许九歌直接一个踏步,冲过去,往他的腹部猛打一拳。
汤阴被这个冲击力直接打的往后退五六步。
许九歌没有给他喘息的机会,直接过去提着他往天上一扔,然后跳跃空中又给他来一套组合拳,不过都没有用灵力,否则怕他承受不住。
树木沙沙作响,像是在为此时自己,这带有节奏感的击打奏乐。
已经是一摊软泥的汤阴躺在地上,看着蓝蓝的天空,还有在随风摇曳的树叶。
只是说巧不巧,天空中的一只飞鸟,往下面拉了坨粪便。那坨粪便不偏不倚的直接掉落在汤阴的脸上。
“哈哈”惹的许九歌一阵大笑“你看鸟儿都看不惯你这贱样,给你一坨粪便。”
自己的话还没说完,那只万恶的鸟,又拉了坨屎,正好落在自己的肩上。似乎是在告诉他:你也不要说人家,你也不是什么好货。

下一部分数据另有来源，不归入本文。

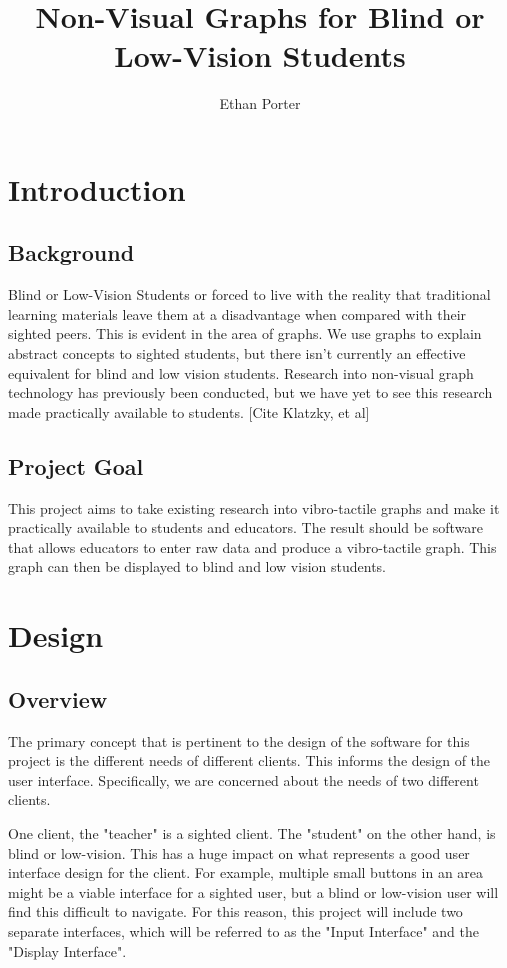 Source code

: \documentclass[]{article}
\title{Non-Visual Graphs for Blind or Low-Vision Students}
\author{Ethan Porter}
\begin{document}
\maketitle

\section{Introduction}
\subsection{Background}
Blind or Low-Vision Students or forced to live with the reality that traditional learning materials leave them at a disadvantage when compared with their sighted peers.  This is evident in the area of graphs.  We use graphs to explain abstract concepts to sighted students, but there isn't currently an effective equivalent for blind and low vision students.  Research into non-visual graph technology has previously been conducted, but we have yet to see this research made practically available to students. [Cite Klatzky, et al]
\subsection{Project Goal}
This project aims to take existing research into vibro-tactile graphs and make it practically available to students and educators.  The result should be software that allows educators to enter raw data and produce a vibro-tactile graph.  This graph can then be displayed to blind and low vision students.

\section{Design}
\subsection{Overview}
The primary concept that is pertinent to the design of the software for this project is the different needs of different clients.  This informs the design of the user interface.  Specifically, we are concerned about the needs of two different clients.

One client, the "teacher" is a sighted client.  The "student" on the other hand, is blind or low-vision.  This has a huge impact on what represents a good user interface design for the client.  For example, multiple small buttons in an area might be a viable interface for a sighted user, but a blind or low-vision user will find this difficult to navigate.  For this reason, this project will include two separate interfaces, which will be referred to as the "Input Interface" and the "Display Interface".
\end{document}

许九歌从旁边的树上摘下一些树叶把自己身上的鸟粪便擦掉。
随后转过身子看着呆呆站在原地的邱红:“你打算怎么办呢?”指着后面如同死猪的汤阴“你是打算给他报仇,还是陪我聊会天,等着他们醒来呢?”
邱红脸色极其难看:“我把器牌给你,我能不能直接出去?”
“抱歉,美女。没有第三个选项哦!你只能在我给的两个里面选”眼神寒凉的看着她“你会怎么选呢?”
其实自己问出这句话的时候,就知道她会作何回答。
“我……我选第二个。”
“哦,这样呀!那你坐下吧,我一会再过来和你聊天。”
此时的邱红真的是害怕极了,是她们先对热情招待她们的许九歌等人下药的。
如果说平时的许九歌很天真白痴,那么此时的绝对是一个恶魔。
但是对于许九歌他自己完全不这么认为,人难免都会有情绪。况且刚才这个汤阴还往自己身上吐唾沫,这自己怎么能忍?

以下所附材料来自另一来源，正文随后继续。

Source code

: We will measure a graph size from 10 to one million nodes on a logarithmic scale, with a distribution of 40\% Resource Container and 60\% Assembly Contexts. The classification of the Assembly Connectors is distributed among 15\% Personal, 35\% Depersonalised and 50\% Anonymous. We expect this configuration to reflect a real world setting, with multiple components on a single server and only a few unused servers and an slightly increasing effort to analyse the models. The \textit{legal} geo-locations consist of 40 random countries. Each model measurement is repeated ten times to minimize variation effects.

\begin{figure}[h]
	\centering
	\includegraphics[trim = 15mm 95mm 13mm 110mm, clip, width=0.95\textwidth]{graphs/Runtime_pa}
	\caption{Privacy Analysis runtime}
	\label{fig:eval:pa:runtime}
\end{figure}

走过去提着犹如死物的汤阴,这时候的汤阴就只有两个眼珠子还在转动,身上其他地方都犹如软泥。
“你要对我做什么?”汤阴惊恐的问道。
“怎么现在害怕了?刚才不还是蛮硬朗的吗?还问我横不横了。”
汤阴只能有气无力的说:“就算我不对,你不是已经打过我一顿了吗?你还想要干什么?”
“闭嘴!一会你就知道了。”许九歌突然严肃的呵斥道。
听他嚷嚷的耳朵疼,人要为自己的行为付出代价,当然自己不会让他付出生命,但是也不会让他好受。
提着他走到溪水旁边,用水把他脸上的鸟屎给冲掉:“你看我好不好,还把你脸上的鸟屎给冲掉。我就搞不懂你怎么忍心对一个这么好的人下药的呢?”
随后把他往树旁边一丢,然后在附近好似在找什么。
不一会他手里拿着什么东西回来,一根白色的羽毛,那跟羽毛有十几厘米长。
“你要做什么?”
“你猜呀!”
不远处的邱红看见此时的许九歌,感觉心里发毛。虽然他脸上有着笑容,但是给人一种发怵的感觉。

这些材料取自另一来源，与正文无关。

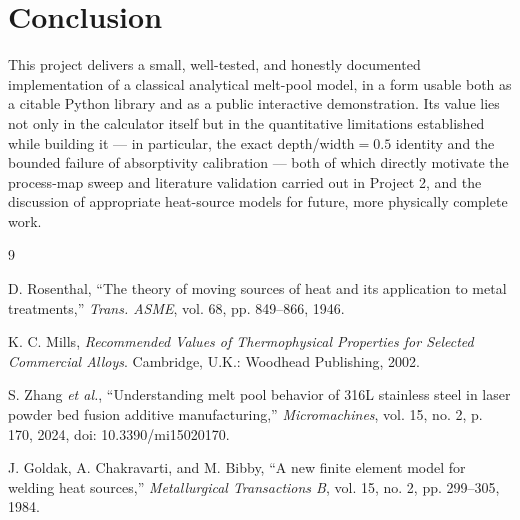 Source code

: \documentclass[10pt,journal]{IEEEtran}
\begin{document}
\section{Conclusion}

This project delivers a small, well-tested, and honestly documented implementation of a classical analytical melt-pool model, in a form usable both as a citable Python library and as a public interactive demonstration. Its value lies not only in the calculator itself but in the quantitative limitations established while building it --- in particular, the exact depth/width$=0.5$ identity and the bounded failure of absorptivity calibration --- both of which directly motivate the process-map sweep and literature validation carried out in Project 2, and the discussion of appropriate heat-source models for future, more physically complete work.

\begin{thebibliography}{9}

D. Rosenthal, ``The theory of moving sources of heat and its application to metal treatments,'' \textit{Trans. ASME}, vol. 68, pp. 849--866, 1946.

K. C. Mills, \textit{Recommended Values of Thermophysical Properties for Selected Commercial Alloys}. Cambridge, U.K.: Woodhead Publishing, 2002.

S. Zhang \textit{et al.}, ``Understanding melt pool behavior of 316L stainless steel in laser powder bed fusion additive manufacturing,'' \textit{Micromachines}, vol. 15, no. 2, p. 170, 2024, doi: 10.3390/mi15020170.

J. Goldak, A. Chakravarti, and M. Bibby, ``A new finite element model for welding heat sources,'' \textit{Metallurgical Transactions B}, vol. 15, no. 2, pp. 299--305, 1984.

\end{thebibliography}
\end{document}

真是不该过来惹他们的,此时她的内心只有这么一个念头。
“能不能告诉我,你是怎么醒的这么快的。我的那个药可以让人昏迷一个时辰,为什么?为什么你会这么早的醒来?”汤阴想在最后搞明白到底是为什么。
“没有为什么,我天赋异禀。”许九歌淡淡的说道。
汤阴脸上有一丝的不甘。
“我现在还是感觉你的脸皮更厚。”脑海里面的小柯说道。
……
“哈哈……”
一阵大笑在丛林里面响起。
这个笑声是由我们的主角:汤阴发出的,只见他躺在地上,右脚的鞋子被给脱掉。许九歌用羽毛不停的挠着他的脚心。
出于人道主义,在挠他脚心的时候还特意给他洗了一下脚。
许九歌询问邱红:“你们用过这一招害过几个队伍了?”
“没有几个,你们是第一个。”邱红小声的说道。
许九歌一阵脸黑:“那么我是不是该谢谢你们,第一次居然留给我们。”
邱红没有说话,眼看她这么沉默,自己又穷追猛打:“说说你们是怎么让岩熊攻击我们的。”
邱红看了一眼地上正在大笑的汤阴:“是他,那次比试的时候他感觉自己没有面子。于是一直想找个机会来害你,正好在不久前遇见你们了。”
许九歌也看了一眼躺在地上的汤阴:“你还蛮记仇的!你要是不爽我们可以堂堂正正的来练一练,在背后搞这些算什么。”
等小石醒后非得扣他个巡视不利之责。
“哈哈……我要是能打过你,我需要搞这些吗?”
我艹,你这给我搞无语了。怎么听着这么的无懈可击呢?
“你还嘴硬,”许九歌又转头看向邱红“过来,挠他脚心,如果他不笑了。我也把你鞋脱了,挠你脚心。”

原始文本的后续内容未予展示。